Exercise inputs Block Start

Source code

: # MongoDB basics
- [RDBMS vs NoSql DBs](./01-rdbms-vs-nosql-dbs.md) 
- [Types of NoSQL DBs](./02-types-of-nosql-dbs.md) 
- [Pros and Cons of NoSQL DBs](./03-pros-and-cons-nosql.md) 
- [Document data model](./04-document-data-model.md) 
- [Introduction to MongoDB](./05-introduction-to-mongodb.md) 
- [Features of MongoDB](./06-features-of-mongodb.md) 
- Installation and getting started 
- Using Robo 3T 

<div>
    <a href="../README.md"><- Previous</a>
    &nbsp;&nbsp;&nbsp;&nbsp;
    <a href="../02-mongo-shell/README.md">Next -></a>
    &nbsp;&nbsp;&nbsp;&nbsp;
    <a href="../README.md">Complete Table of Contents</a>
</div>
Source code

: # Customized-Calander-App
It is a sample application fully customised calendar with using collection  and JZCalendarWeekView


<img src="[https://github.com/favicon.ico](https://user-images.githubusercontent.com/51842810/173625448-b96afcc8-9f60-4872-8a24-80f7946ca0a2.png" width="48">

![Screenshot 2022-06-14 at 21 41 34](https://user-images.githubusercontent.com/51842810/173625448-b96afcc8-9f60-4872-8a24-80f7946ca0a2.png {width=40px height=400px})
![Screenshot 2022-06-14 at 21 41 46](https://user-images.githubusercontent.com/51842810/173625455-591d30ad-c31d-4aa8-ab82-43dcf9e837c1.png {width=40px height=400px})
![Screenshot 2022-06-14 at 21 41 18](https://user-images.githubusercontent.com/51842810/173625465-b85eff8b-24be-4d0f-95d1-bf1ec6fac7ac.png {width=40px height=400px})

Exercise inputs Block End

Work task
If a line of the entries holds the word "href", copy it out.

Expected answer
    <a href="../README.md"><- Previous</a>
    <a href="../02-mongo-shell/README.md">Next -></a>
    <a href="../README.md">Complete Table of Contents</a>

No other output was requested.